━━━━━ SUPPLIED MATERIAL ━━━━━
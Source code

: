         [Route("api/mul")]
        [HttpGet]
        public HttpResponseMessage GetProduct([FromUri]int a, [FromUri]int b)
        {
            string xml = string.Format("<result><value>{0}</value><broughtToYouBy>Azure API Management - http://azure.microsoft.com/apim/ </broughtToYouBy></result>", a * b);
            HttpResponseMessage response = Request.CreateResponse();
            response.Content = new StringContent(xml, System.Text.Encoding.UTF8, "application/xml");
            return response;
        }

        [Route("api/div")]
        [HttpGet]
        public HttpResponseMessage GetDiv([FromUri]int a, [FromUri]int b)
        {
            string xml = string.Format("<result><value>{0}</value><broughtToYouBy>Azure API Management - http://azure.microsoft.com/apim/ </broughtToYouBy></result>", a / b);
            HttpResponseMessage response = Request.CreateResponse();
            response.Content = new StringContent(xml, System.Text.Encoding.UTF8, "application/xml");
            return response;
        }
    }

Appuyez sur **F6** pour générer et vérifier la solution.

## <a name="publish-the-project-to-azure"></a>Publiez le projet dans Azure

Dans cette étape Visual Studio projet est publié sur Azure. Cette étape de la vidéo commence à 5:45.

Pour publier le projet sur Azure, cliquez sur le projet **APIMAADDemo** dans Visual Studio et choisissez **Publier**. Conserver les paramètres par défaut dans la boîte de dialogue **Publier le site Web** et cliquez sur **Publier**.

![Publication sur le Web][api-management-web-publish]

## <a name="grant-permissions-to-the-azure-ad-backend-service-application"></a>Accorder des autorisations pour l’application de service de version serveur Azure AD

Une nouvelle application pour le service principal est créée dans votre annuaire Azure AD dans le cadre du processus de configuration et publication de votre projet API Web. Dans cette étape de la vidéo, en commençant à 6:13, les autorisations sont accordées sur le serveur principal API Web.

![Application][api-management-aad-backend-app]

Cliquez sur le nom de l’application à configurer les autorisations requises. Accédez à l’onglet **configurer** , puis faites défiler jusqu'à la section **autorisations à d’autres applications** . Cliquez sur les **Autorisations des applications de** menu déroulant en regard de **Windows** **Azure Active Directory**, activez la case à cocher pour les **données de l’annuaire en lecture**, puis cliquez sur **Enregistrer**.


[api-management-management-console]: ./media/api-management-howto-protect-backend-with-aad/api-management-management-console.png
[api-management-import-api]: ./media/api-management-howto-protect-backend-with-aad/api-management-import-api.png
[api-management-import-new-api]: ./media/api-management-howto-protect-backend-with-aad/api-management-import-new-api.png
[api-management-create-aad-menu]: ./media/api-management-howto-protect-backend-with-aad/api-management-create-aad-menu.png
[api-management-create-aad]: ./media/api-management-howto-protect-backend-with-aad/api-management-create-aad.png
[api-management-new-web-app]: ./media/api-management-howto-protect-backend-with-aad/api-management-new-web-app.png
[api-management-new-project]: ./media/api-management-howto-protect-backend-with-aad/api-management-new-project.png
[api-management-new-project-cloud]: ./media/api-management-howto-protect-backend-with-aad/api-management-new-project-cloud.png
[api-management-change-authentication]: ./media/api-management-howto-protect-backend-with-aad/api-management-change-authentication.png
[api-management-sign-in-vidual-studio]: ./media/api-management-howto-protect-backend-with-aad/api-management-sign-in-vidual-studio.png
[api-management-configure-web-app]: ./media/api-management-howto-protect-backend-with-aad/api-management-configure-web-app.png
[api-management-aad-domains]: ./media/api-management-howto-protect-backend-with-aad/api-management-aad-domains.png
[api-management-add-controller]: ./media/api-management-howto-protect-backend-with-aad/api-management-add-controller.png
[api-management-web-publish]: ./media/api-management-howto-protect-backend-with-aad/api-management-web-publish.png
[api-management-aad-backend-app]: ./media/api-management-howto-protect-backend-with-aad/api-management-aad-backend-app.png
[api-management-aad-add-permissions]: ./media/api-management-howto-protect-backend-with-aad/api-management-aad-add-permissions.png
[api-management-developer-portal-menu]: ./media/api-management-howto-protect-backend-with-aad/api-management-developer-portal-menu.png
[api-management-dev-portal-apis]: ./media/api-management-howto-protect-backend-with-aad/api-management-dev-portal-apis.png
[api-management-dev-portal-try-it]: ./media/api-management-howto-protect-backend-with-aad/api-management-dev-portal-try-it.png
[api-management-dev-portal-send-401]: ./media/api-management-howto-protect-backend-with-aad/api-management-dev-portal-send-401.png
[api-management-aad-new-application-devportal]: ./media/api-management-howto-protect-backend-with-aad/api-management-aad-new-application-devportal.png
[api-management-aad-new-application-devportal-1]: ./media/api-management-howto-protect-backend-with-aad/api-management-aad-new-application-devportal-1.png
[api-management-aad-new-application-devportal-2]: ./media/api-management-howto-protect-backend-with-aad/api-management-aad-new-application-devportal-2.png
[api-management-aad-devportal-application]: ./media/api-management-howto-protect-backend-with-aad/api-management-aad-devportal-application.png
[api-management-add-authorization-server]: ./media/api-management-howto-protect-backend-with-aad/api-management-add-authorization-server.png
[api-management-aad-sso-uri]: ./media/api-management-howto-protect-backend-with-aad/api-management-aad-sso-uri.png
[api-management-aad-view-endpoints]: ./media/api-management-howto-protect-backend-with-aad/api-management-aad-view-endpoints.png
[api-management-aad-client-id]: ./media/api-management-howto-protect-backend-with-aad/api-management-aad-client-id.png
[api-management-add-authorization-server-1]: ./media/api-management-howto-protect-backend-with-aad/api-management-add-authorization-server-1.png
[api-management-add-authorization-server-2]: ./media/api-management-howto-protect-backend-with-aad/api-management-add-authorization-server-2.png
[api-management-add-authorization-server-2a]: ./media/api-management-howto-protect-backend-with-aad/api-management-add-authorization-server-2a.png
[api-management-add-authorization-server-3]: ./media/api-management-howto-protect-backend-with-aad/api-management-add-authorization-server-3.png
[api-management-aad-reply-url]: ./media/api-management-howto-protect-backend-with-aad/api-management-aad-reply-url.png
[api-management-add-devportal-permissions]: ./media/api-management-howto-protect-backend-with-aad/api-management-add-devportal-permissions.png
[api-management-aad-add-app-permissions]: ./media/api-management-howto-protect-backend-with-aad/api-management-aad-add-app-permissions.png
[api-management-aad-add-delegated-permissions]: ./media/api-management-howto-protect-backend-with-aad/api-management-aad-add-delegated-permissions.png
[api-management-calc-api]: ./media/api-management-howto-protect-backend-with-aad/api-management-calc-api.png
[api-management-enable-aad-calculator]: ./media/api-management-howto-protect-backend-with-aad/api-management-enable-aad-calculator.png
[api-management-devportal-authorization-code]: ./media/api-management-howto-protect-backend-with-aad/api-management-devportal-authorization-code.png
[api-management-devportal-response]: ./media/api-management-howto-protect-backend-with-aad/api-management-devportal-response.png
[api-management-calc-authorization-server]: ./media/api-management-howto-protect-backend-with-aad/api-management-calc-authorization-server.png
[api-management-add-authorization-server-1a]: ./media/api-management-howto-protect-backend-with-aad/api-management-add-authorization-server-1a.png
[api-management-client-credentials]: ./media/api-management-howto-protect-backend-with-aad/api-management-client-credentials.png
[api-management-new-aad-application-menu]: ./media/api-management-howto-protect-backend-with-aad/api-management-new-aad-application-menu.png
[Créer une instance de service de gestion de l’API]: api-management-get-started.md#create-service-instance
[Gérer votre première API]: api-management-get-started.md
━━━━━
* **WHAT YOU WILL DO**: If a line of the records includes the string "name", copy it out.

* **SOLUTION**:
## <a name="publish-the-project-to-azure"></a>Publiez le projet dans Azure
## <a name="grant-permissions-to-the-azure-ad-backend-service-application"></a>Accorder des autorisations pour l’application de service de version serveur Azure AD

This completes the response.